Lithuania Supreme Court makes binding decision in favour of Baltic Pride
The Supreme Administrative Court in Lithuania has once again ruled that Baltic Pride can take place this weekend.
Municipal authorities in the Lithuanian capital, Vilnius, previously declared the event, planned for Saturday 27 July, could not be held in the city centre and failed to provide an alternative route for the parade.
However, the court first reversed the ban at the start of July, and again did so today; Tuesday’s decision to allow Baltic Pride is final and cannot be appealed.
Evelyne Paradis, executive director of LGBT campaign group ILGA-Europe, said: “We warmly welcome today’s ruling, which is not only just but the only possible verdict in any country committed to human rights.

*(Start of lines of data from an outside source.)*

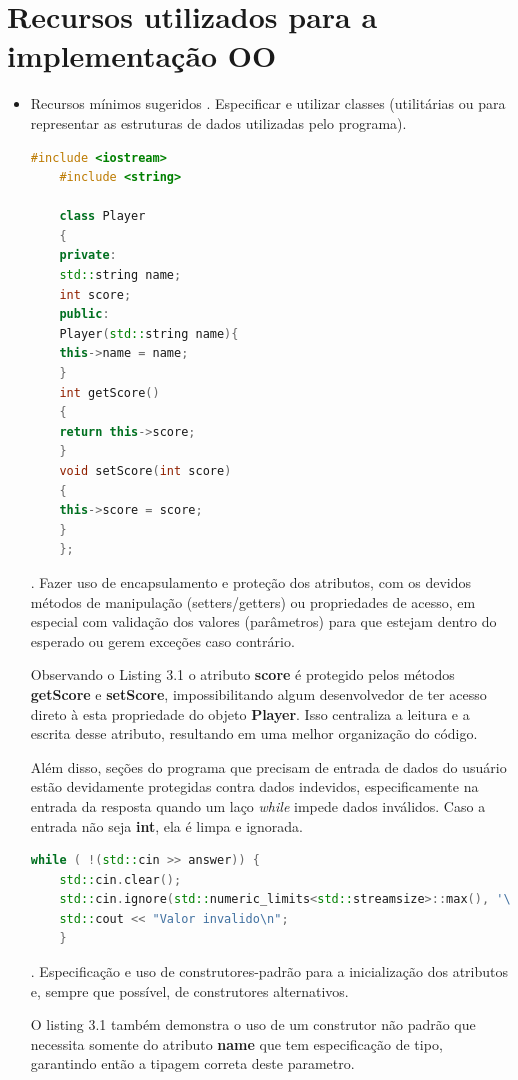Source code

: \documentclass[rel_mlp]{iiufrgs}
\begin{document}
\section{Recursos utilizados para a implementação OO}
\begin{itemize}
	\item Recursos mínimos sugeridos
	. Especificar e utilizar classes (utilitárias ou para representar as estruturas de dados utilizadas pelo programa).
	\begin{lstlisting}[language=C++, caption={Exemplo de classe utilizada no programa}]
	#include <iostream>
	#include <string>
	
	class Player
	{
	private:
	std::string name;
	int score;
	public:
	Player(std::string name){
	this->name = name;
	}
	int getScore()
	{
	return this->score;
	}
	void setScore(int score)
	{
	this->score = score;
	}
	};
	\end{lstlisting}
	
	. Fazer uso de encapsulamento e proteção dos atributos, com os devidos métodos de manipulação (setters/getters) ou propriedades de acesso, em especial com validação dos valores (parâmetros) para que estejam dentro do esperado ou gerem exceções caso contrário.
	
	Observando o Listing 3.1 o atributo  \textbf{score} é protegido pelos métodos \textbf{getScore} e \textbf{setScore}, impossibilitando algum desenvolvedor de ter acesso direto à esta propriedade do objeto \textbf{Player}. Isso centraliza a leitura e a escrita desse atributo, resultando em uma melhor organização do código.
	
	Além disso, seções do programa que precisam de entrada de dados do usuário estão devidamente protegidas contra dados indevidos, especificamente na entrada da resposta quando um laço \textit{while} impede dados inválidos. Caso a entrada não seja \textbf{int}, ela é limpa e ignorada.
	
	\begin{lstlisting}[language=C++, caption={Proteção de dados inválidos}]
	while ( !(std::cin >> answer)) {
	std::cin.clear();
	std::cin.ignore(std::numeric_limits<std::streamsize>::max(), '\n');
	std::cout << "Valor invalido\n";
	}
	\end{lstlisting}
	
	. Especificação e uso de construtores-padrão para a inicialização dos atributos e, sempre que possível, de construtores alternativos.
	
	O listing 3.1 também demonstra o uso de um construtor não padrão que necessita somente do atributo \textbf{name} que tem especificação de tipo, garantindo então a tipagem correta deste parametro.
	

\end{itemize}
\end{document}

“We regret that the Mayor of Vilnius has continuously denied permission for this event to take place on the main city’s avenue and that he chose to challenge all court judgments issued in favour of the organisers of the Baltic Pride.
“Once again we applaud the Lithuanian justice system, Lithuanian and all Baltic activists for this important human rights victory.”
The first Pride parade in Lithuania took place in Vilnius in 2010 – although attempts were made by opponents to ban it with anti-LGBT legislation.
In May, the Lithuanian Parliament approved at first reading an amendment to the Code of Administrative Violations to impose fines for the “public denigration of constitutional moral values and of constitutional fundamentals of family life, as well as the organisation of public events contravening public morality”.